Katseye turns Tacori’s bridal codes into an AMAs statement
KATSEYE wore more than $328,000 in Tacori at the AMAs, turning the jeweler’s Crescent and milgrain bridal language into a red-carpet pop statement.
KATSEYE gave Tacori’s bridal vocabulary a new stage at the American Music Awards, wearing more than $328,000 in the California jeweler’s diamonds, cuffs, hoops and rings and recasting a house known for wedding jewelry as a high-energy pop identity. The group wore Tacori exclusively on the red carpet and again during its “PINKY UP” performance, where the brand’s crescent motifs and polished diamond surfaces read less like ceremony and more like spectacle.
The styling, credited to Katie Qian, was built around a sharply layered mix of diamond hoops, sculptural silver cuffs, statement chokers, eternity bands and one-of-a-kind diamond pieces. That combination gave the five members, Daniela, Megan, Yoonchae, Sophia and Lara Raj, a cohesive flashpoint look without flattening each woman into the same silhouette. High-polish finishes and stacked diamonds pushed the jewelry away from bridal sweetness and toward something harder, cooler and designed for movement under stage lights.
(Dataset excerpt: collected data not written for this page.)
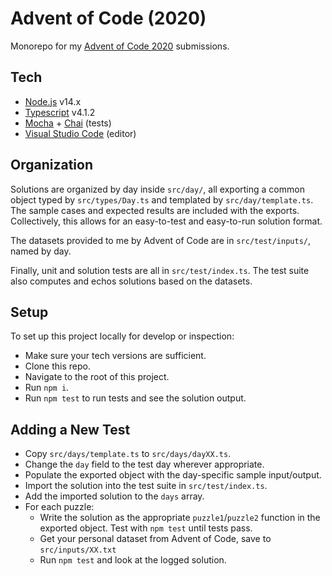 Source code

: # Advent of Code (2020)

Monorepo for my [Advent of Code 2020](https://adventofcode.com/2020) submissions.

## Tech

+ [Node.js](https://nodejs.org/en/) v14.x
+ [Typescript](https://www.typescriptlang.org/) v4.1.2
+ [Mocha](https://mochajs.org/) + [Chai](https://www.chaijs.com/) (tests)
+ [Visual Studio Code](https://code.visualstudio.com/) (editor)

## Organization

Solutions are organized by day inside `src/day/`, all exporting
a common object typed by `src/types/Day.ts` and templated by
`src/day/template.ts`. The sample cases
and expected results are included with the exports. Collectively,
this allows for an easy-to-test and easy-to-run solution format.

The datasets provided to me by Advent of Code are in `src/test/inputs/`,
named by day.

Finally, unit and solution tests are all in `src/test/index.ts`.
The test suite also computes and echos solutions based on the
datasets.

## Setup

To set up this project locally for develop or inspection:

+ Make sure your tech versions are sufficient.
+ Clone this repo.
+ Navigate to the root of this project.
+ Run `npm i`.
+ Run `npm test` to run tests and see the solution output.

## Adding a New Test

+ Copy `src/days/template.ts` to `src/days/dayXX.ts`.
+ Change the `day` field to the test day wherever appropriate.
+ Populate the exported object with the day-specific sample input/output.
+ Import the solution into the test suite in `src/test/index.ts`.
+ Add the imported solution to the `days` array.
+ For each puzzle:
  + Write the solution as the appropriate `puzzle1`/`puzzle2` function
    in the exported object. Test with `npm test` until tests pass.
  + Get your personal dataset from Advent of Code, save to `src/inputs/XX.txt`
  + Run `npm test` and look at the logged solution.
That shift makes sense for Tacori, which has long treated the Crescent as its signature. The motif was born in 1998, inspired by the top half of a heart and meant as a hidden symbol of love. Tacori marked its 25th anniversary in 2023, and the design still appears in original and unexpected ways, including as a detail visible only to the wearer. On the brand’s own wedding pages, Crescents are paired with hand-hewn milgrain and half-moon windows of light, a reminder that the label’s visual language has always balanced sentiment with structure.

What changed at the AMAs was the setting. Tacori’s current site still centers bridal jewelry and made-to-order California craftsmanship from its family-owned company, but it is also pushing into sculptural fashion jewelry and new 2026 bridal silhouettes, including cigar bands, vibrant eternity rings and a Sculpted Crescent line. On KATSEYE, that evolution looked deliberate rather than accidental. The jewelry did not soften the group for the camera; it sharpened the clothes, turning a bridal code into a fashion identity with enough edge to hold its own on one of pop’s biggest carpets.